_RECORD EXTRACTS:_
Segment Open
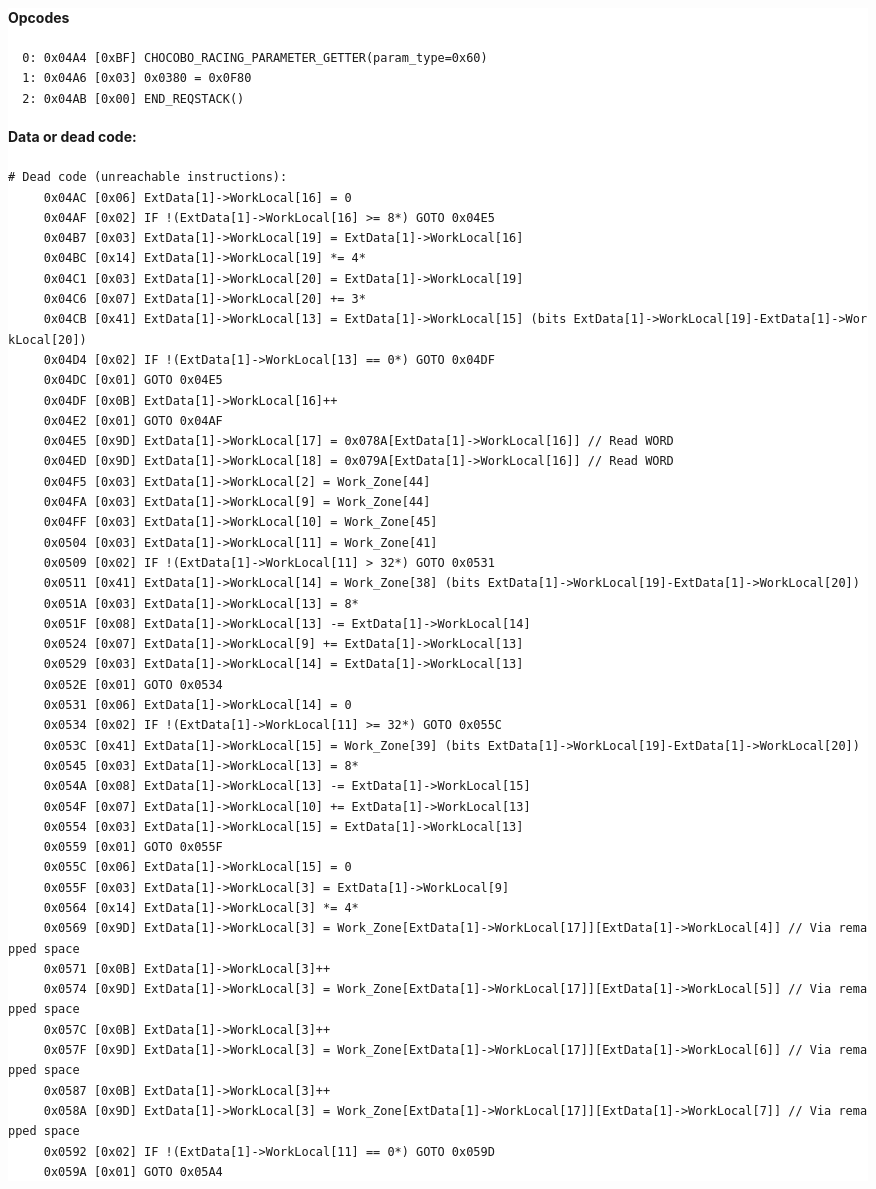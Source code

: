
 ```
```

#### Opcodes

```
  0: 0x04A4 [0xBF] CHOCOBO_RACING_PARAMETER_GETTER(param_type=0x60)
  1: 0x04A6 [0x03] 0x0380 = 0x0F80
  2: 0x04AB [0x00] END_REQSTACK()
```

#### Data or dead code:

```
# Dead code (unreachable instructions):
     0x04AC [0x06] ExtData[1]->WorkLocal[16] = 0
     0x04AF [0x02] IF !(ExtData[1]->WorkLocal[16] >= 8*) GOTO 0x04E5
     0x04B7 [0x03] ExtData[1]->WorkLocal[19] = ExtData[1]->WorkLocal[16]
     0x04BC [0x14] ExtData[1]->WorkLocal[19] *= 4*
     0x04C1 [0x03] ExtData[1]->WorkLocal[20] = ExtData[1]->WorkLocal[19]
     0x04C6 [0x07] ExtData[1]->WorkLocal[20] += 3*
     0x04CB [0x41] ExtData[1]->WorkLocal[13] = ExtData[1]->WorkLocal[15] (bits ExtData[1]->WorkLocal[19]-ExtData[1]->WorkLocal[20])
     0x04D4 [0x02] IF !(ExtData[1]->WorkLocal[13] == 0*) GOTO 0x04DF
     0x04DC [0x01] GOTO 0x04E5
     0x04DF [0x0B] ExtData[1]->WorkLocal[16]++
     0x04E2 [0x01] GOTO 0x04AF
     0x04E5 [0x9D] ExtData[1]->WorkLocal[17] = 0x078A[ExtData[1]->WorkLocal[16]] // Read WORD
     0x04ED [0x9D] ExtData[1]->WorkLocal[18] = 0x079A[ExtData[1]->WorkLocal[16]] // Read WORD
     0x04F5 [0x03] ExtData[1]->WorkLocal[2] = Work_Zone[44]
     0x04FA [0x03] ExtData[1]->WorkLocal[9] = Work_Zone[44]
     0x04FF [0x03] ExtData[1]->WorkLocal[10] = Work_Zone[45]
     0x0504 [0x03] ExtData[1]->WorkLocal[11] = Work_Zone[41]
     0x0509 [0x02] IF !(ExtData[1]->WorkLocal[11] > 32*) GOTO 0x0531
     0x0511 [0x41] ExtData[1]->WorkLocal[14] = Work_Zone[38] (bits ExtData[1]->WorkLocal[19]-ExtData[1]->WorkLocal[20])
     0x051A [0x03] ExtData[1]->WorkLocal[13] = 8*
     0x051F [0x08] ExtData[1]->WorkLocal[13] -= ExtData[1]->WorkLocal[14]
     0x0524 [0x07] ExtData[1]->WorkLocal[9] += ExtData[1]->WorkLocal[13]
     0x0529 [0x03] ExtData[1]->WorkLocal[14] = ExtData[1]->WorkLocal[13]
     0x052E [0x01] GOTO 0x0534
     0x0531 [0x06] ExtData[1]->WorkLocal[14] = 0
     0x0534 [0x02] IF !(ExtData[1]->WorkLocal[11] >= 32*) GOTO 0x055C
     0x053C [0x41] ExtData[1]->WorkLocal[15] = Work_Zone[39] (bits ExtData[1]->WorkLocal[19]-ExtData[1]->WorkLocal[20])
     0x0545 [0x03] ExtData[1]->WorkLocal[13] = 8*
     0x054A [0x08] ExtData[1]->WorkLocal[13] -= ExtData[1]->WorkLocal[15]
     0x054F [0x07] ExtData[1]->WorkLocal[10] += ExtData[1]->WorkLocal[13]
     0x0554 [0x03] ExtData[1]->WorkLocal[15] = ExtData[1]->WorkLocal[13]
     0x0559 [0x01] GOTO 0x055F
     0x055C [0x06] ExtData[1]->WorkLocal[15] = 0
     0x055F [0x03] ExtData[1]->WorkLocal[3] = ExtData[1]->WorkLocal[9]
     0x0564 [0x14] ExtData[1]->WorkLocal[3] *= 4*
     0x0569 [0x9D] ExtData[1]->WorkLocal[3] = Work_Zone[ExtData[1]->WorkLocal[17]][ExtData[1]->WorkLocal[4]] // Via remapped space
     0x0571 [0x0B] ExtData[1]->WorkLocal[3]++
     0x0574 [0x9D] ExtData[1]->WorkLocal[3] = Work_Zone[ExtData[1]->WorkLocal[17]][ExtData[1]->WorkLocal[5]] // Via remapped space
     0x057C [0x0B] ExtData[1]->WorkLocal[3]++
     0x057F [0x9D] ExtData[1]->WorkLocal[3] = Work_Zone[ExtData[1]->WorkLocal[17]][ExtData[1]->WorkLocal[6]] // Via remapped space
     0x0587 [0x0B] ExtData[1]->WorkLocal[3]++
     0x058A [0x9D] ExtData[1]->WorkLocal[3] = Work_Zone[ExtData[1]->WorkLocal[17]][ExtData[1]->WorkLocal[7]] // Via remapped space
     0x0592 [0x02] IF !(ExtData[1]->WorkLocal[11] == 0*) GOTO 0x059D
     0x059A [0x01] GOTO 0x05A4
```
Segment Closed
_WORK TO BE COMPLETED:_ The response must contain each line above that holds the string "Read".

_COMPLETED TASK:_
     0x04E5 [0x9D] ExtData[1]->WorkLocal[17] = 0x078A[ExtData[1]->WorkLocal[16]] // Read WORD
     0x04ED [0x9D] ExtData[1]->WorkLocal[18] = 0x079A[ExtData[1]->WorkLocal[16]] // Read WORD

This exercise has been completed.